» WHAT IS EXPECTED:
Without reproducing any image, print the listing below exactly.

--- INPUT DATA Enclosed Below ---

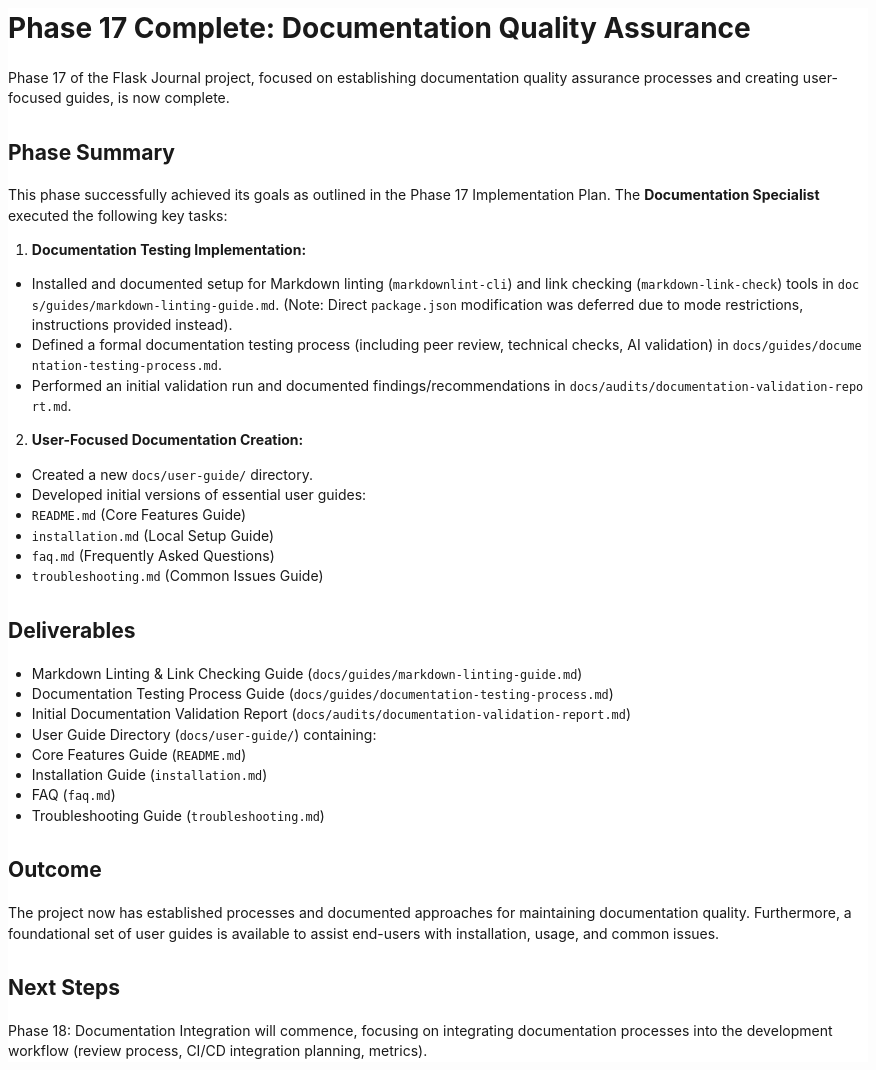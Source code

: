 # Phase 17 Complete: Documentation Quality Assurance

Phase 17 of the Flask Journal project, focused on establishing documentation quality assurance processes and creating user-focused guides, is now complete.

## Phase Summary

This phase successfully achieved its goals as outlined in the Phase 17 Implementation Plan. The **Documentation Specialist** executed the following key tasks:

1. **Documentation Testing Implementation:**

- Installed and documented setup for Markdown linting (`markdownlint-cli`) and link checking (`markdown-link-check`) tools in `docs/guides/markdown-linting-guide.md`. (Note: Direct `package.json` modification was deferred due to mode restrictions, instructions provided instead).
- Defined a formal documentation testing process (including peer review, technical checks, AI validation) in `docs/guides/documentation-testing-process.md`.
- Performed an initial validation run and documented findings/recommendations in `docs/audits/documentation-validation-report.md`.

2. **User-Focused Documentation Creation:**

- Created a new `docs/user-guide/` directory.
- Developed initial versions of essential user guides:
- `README.md` (Core Features Guide)
- `installation.md` (Local Setup Guide)
- `faq.md` (Frequently Asked Questions)
- `troubleshooting.md` (Common Issues Guide)

## Deliverables

- Markdown Linting & Link Checking Guide (`docs/guides/markdown-linting-guide.md`)
- Documentation Testing Process Guide (`docs/guides/documentation-testing-process.md`)
- Initial Documentation Validation Report (`docs/audits/documentation-validation-report.md`)
- User Guide Directory (`docs/user-guide/`) containing:
- Core Features Guide (`README.md`)
- Installation Guide (`installation.md`)
- FAQ (`faq.md`)
- Troubleshooting Guide (`troubleshooting.md`)

## Outcome

The project now has established processes and documented approaches for maintaining documentation quality. Furthermore, a foundational set of user guides is available to assist end-users with installation, usage, and common issues.

## Next Steps

Phase 18: Documentation Integration will commence, focusing on integrating documentation processes into the development workflow (review process, CI/CD integration planning, metrics).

--- End of Enclosed INPUT DATA ---

» RESULT OF THIS TASK:
Source code

: # Phase 17 Complete: Documentation Quality Assurance

Phase 17 of the Flask Journal project, focused on establishing documentation quality assurance processes and creating user-focused guides, is now complete.

## Phase Summary

This phase successfully achieved its goals as outlined in the Phase 17 Implementation Plan. The **Documentation Specialist** executed the following key tasks:

1. **Documentation Testing Implementation:**

- Installed and documented setup for Markdown linting (`markdownlint-cli`) and link checking (`markdown-link-check`) tools in `docs/guides/markdown-linting-guide.md`. (Note: Direct `package.json` modification was deferred due to mode restrictions, instructions provided instead).
- Defined a formal documentation testing process (including peer review, technical checks, AI validation) in `docs/guides/documentation-testing-process.md`.
- Performed an initial validation run and documented findings/recommendations in `docs/audits/documentation-validation-report.md`.

2. **User-Focused Documentation Creation:**

- Created a new `docs/user-guide/` directory.
- Developed initial versions of essential user guides:
- `README.md` (Core Features Guide)
- `installation.md` (Local Setup Guide)
- `faq.md` (Frequently Asked Questions)
- `troubleshooting.md` (Common Issues Guide)

## Deliverables

- Markdown Linting & Link Checking Guide (`docs/guides/markdown-linting-guide.md`)
- Documentation Testing Process Guide (`docs/guides/documentation-testing-process.md`)
- Initial Documentation Validation Report (`docs/audits/documentation-validation-report.md`)
- User Guide Directory (`docs/user-guide/`) containing:
- Core Features Guide (`README.md`)
- Installation Guide (`installation.md`)
- FAQ (`faq.md`)
- Troubleshooting Guide (`troubleshooting.md`)

## Outcome

The project now has established processes and documented approaches for maintaining documentation quality. Furthermore, a foundational set of user guides is available to assist end-users with installation, usage, and common issues.

## Next Steps

Phase 18: Documentation Integration will commence, focusing on integrating documentation processes into the development workflow (review process, CI/CD integration planning, metrics).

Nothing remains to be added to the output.